*Study material*.
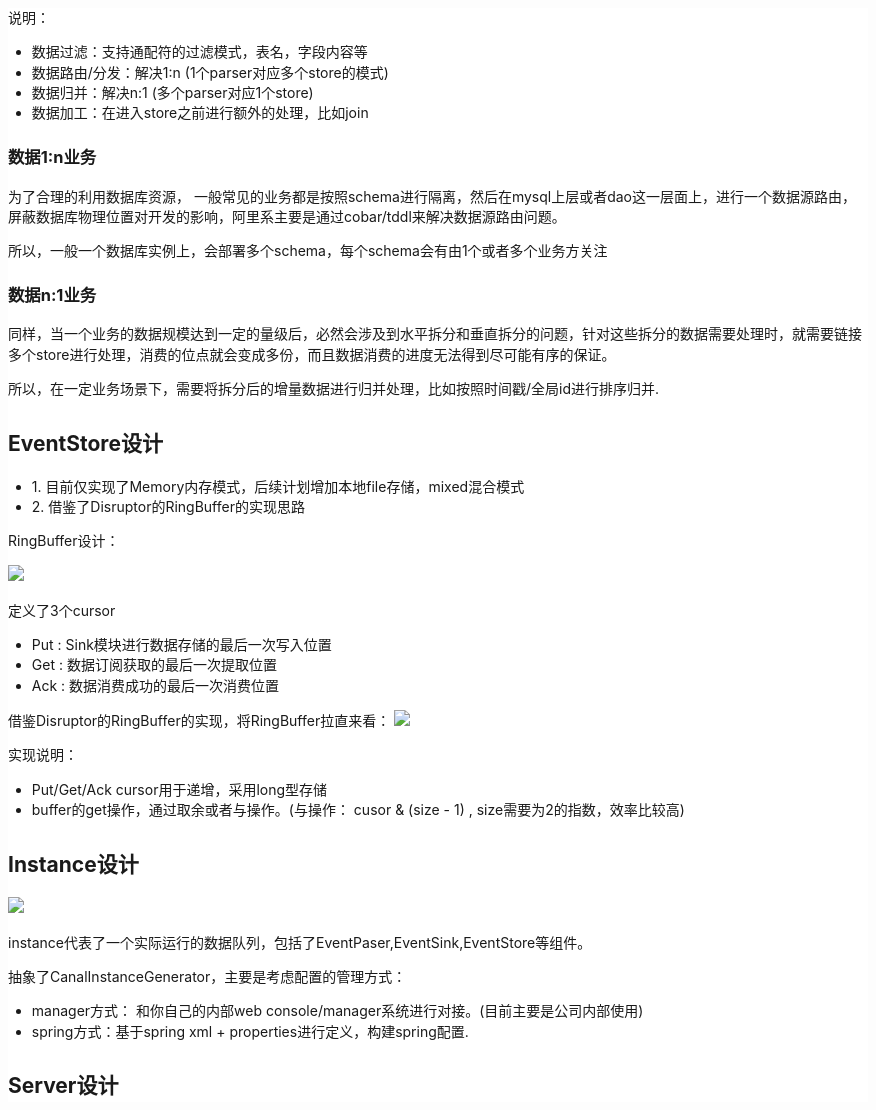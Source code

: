 说明：

*   数据过滤：支持通配符的过滤模式，表名，字段内容等
*   数据路由/分发：解决1:n (1个parser对应多个store的模式)
*   数据归并：解决n:1 (多个parser对应1个store)
*   数据加工：在进入store之前进行额外的处理，比如join

### 数据1:n业务

为了合理的利用数据库资源， 一般常见的业务都是按照schema进行隔离，然后在mysql上层或者dao这一层面上，进行一个数据源路由，屏蔽数据库物理位置对开发的影响，阿里系主要是通过cobar/tddl来解决数据源路由问题。

所以，一般一个数据库实例上，会部署多个schema，每个schema会有由1个或者多个业务方关注

### 数据n:1业务

同样，当一个业务的数据规模达到一定的量级后，必然会涉及到水平拆分和垂直拆分的问题，针对这些拆分的数据需要处理时，就需要链接多个store进行处理，消费的位点就会变成多份，而且数据消费的进度无法得到尽可能有序的保证。

所以，在一定业务场景下，需要将拆分后的增量数据进行归并处理，比如按照时间戳/全局id进行排序归并.

## EventStore设计

*   1\. 目前仅实现了Memory内存模式，后续计划增加本地file存储，mixed混合模式
*   2\. 借鉴了Disruptor的RingBuffer的实现思路

RingBuffer设计：

![](https://camo.githubusercontent.com/50af4886a30b4da7a20ac736b1df9ac948671cbd4ff60412b3d0a21c6e121161/687474703a2f2f646c2e69746579652e636f6d2f75706c6f61642f6174746163686d656e742f303038302f333233372f30363365383438302d313563382d336536362d626264332d3963343464656630396338662e6a7067)

定义了3个cursor

*   Put : Sink模块进行数据存储的最后一次写入位置
*   Get : 数据订阅获取的最后一次提取位置
*   Ack : 数据消费成功的最后一次消费位置

借鉴Disruptor的RingBuffer的实现，将RingBuffer拉直来看：
![](https://camo.githubusercontent.com/a3bc06a91e4d677042abd109e1159dfd559bd546772dc5696a90d02b6f08e7d5/687474703a2f2f646c2e69746579652e636f6d2f75706c6f61642f6174746163686d656e742f303038302f333233392f34663538393132642d376338652d333764652d623762382d3130646432316161366332322e6a7067)

实现说明：

*   Put/Get/Ack cursor用于递增，采用long型存储
*   buffer的get操作，通过取余或者与操作。(与操作： cusor & (size - 1) , size需要为2的指数，效率比较高)

## Instance设计

![](https://camo.githubusercontent.com/85a1c5bf4a842319f921bc12b725520392e324b059ea5d70d8dd132b9de50c17/687474703a2f2f646c2e69746579652e636f6d2f75706c6f61642f6174746163686d656e742f303038302f333234372f35646531633961662d373739382d336434322d626334332d3563353464383263346462662e6a7067)

instance代表了一个实际运行的数据队列，包括了EventPaser,EventSink,EventStore等组件。

抽象了CanalInstanceGenerator，主要是考虑配置的管理方式：

*   manager方式： 和你自己的内部web console/manager系统进行对接。(目前主要是公司内部使用)
*   spring方式：基于spring xml + properties进行定义，构建spring配置.

## Server设计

*Activity*. From the entries above, give again exactly the lines running from the line with "### 数据n:1业务" to the line with "借鉴Disruptor的Ri"; include both of those lines.

*Answer to this task*.
### 数据n:1业务

同样，当一个业务的数据规模达到一定的量级后，必然会涉及到水平拆分和垂直拆分的问题，针对这些拆分的数据需要处理时，就需要链接多个store进行处理，消费的位点就会变成多份，而且数据消费的进度无法得到尽可能有序的保证。

所以，在一定业务场景下，需要将拆分后的增量数据进行归并处理，比如按照时间戳/全局id进行排序归并.

## EventStore设计

*   1\. 目前仅实现了Memory内存模式，后续计划增加本地file存储，mixed混合模式
*   2\. 借鉴了Disruptor的RingBuffer的实现思路

RingBuffer设计：

![](https://camo.githubusercontent.com/50af4886a30b4da7a20ac736b1df9ac948671cbd4ff60412b3d0a21c6e121161/687474703a2f2f646c2e69746579652e636f6d2f75706c6f61642f6174746163686d656e742f303038302f333233372f30363365383438302d313563382d336536362d626264332d3963343464656630396338662e6a7067)

定义了3个cursor

*   Put : Sink模块进行数据存储的最后一次写入位置
*   Get : 数据订阅获取的最后一次提取位置
*   Ack : 数据消费成功的最后一次消费位置

借鉴Disruptor的RingBuffer的实现，将RingBuffer拉直来看：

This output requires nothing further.